Life is Easy!
A recent post on Twitter links to a blog on ecademy with the title Is this a new way of thinking? showing a video from May last year at a TED event in Chiang Mai
The message is seductive and not without its good points. What is the point of working 8 hours a day in a system that poisons the environment? Why work 8 hours a day to be poor in Bangkok when on my (family’s) farm back home, people work 2 hours a day and 2 months a year – planting and harvesting? Why work all your life to pay for your own home, when you can build one with your friends in 3 months? So the guy drops out of university, goes back home to his village where he founds the Pun Pun Center for Self Reliance in 2003 – the name meaning thousands of seeds.
But how would this work in the UK, for example? Can you go home to your parents and decide to live there, or on your own plot of land? One guy has done it in the UK, using a home made from straw bales, shown on the Channel 4 series Grand Designs
Not a bad thing if your parents are getting old and you can care for them too, making me wonder if this didn’t play a part in his decision to return home. Thai (and Asian) families generally do not put their old people into nursing homes. Responsibility for looking after parents in old age generally falls on the youngest child, meaning they may not be able to marry and have a family.
Just get on with it!
Without a home base you can return to, the dream of Jon Jandai seems a bit unrealistic here. Squatting in an empty property is another option perhaps? There are a staggering 720,000 empty properties in the UK. The counter argument of course is “Do It!” as in Jerry Rubin’s book and more recently in Just Do it! used by several people
Jon’s Easy Option has a bit more to it when you look more closely.
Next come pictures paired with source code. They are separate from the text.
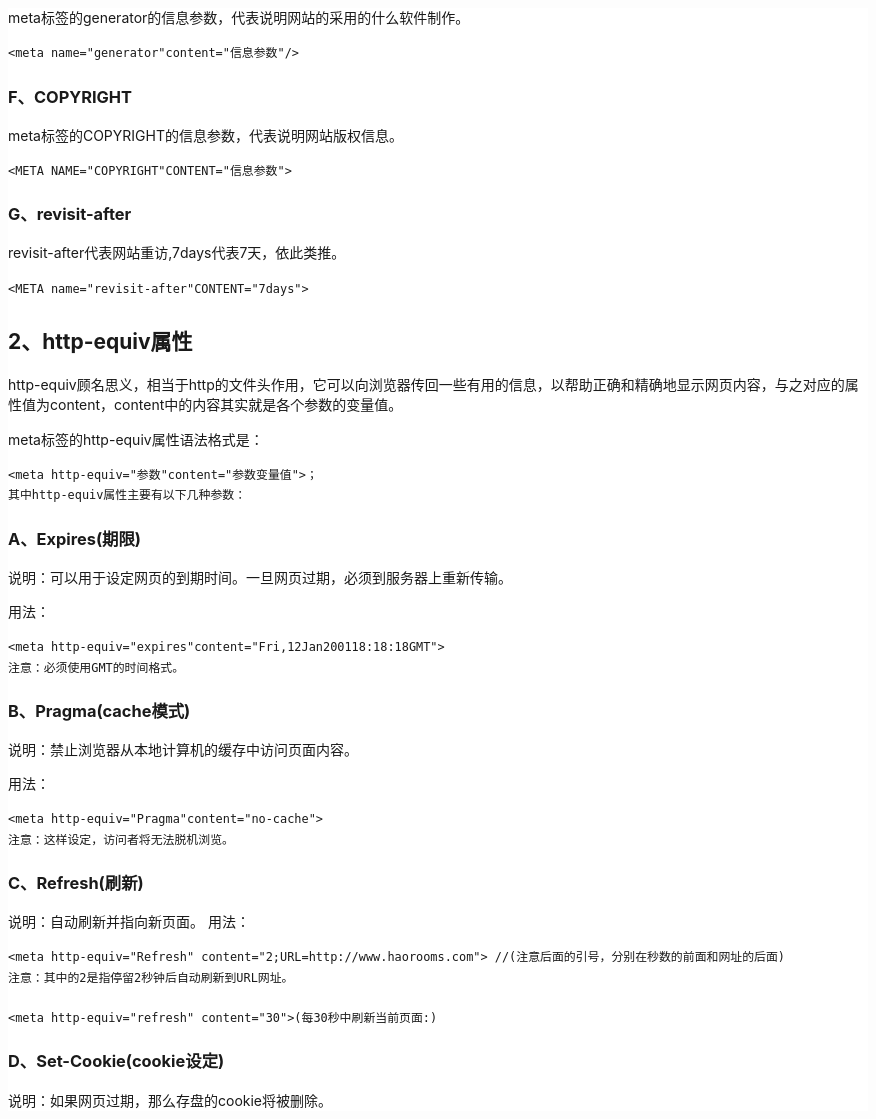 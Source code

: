 meta标签的generator的信息参数，代表说明网站的采用的什么软件制作。
```
<meta name="generator"content="信息参数"/>
```
### F、COPYRIGHT
meta标签的COPYRIGHT的信息参数，代表说明网站版权信息。
```
<META NAME="COPYRIGHT"CONTENT="信息参数">
```
### G、revisit-after
revisit-after代表网站重访,7days代表7天，依此类推。
```
<META name="revisit-after"CONTENT="7days">
```

## 2、http-equiv属性
http-equiv顾名思义，相当于http的文件头作用，它可以向浏览器传回一些有用的信息，以帮助正确和精确地显示网页内容，与之对应的属性值为content，content中的内容其实就是各个参数的变量值。

meta标签的http-equiv属性语法格式是：
```
<meta http-equiv="参数"content="参数变量值">；
其中http-equiv属性主要有以下几种参数：
```
### A、Expires(期限)
说明：可以用于设定网页的到期时间。一旦网页过期，必须到服务器上重新传输。

用法：
```
<meta http-equiv="expires"content="Fri,12Jan200118:18:18GMT">
注意：必须使用GMT的时间格式。
```
### B、Pragma(cache模式)
说明：禁止浏览器从本地计算机的缓存中访问页面内容。

用法：
```
<meta http-equiv="Pragma"content="no-cache">
注意：这样设定，访问者将无法脱机浏览。
```
### C、Refresh(刷新)
说明：自动刷新并指向新页面。
用法：
```
<meta http-equiv="Refresh" content="2;URL=http://www.haorooms.com"> //(注意后面的引号，分别在秒数的前面和网址的后面)
注意：其中的2是指停留2秒钟后自动刷新到URL网址。

<meta http-equiv="refresh" content="30">(每30秒中刷新当前页面:)
```
### D、Set-Cookie(cookie设定)
说明：如果网页过期，那么存盘的cookie将被删除。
His Pun Pun centre promotes seed retention for sustainability, self reliance and simplicity – so far so good. But it is with their version of the latter that some of us hard-pressed Westerners might have a problem. The centre is linked to the strict Santi Asoke Buddhist sect which has a political agenda being involved in the occupation of Bangkok International airport, for example. According to a lifelong Thai friend, the extreme simplicity means one meal a day and no beer “Not for me!” he said.
In a nutshell, it comes down to the choices you make. Choosing one thing often means giving up another. Hope Jon’s video helps you but if you are going to follow its message, do some homework and best of luck. Feedback welcomed.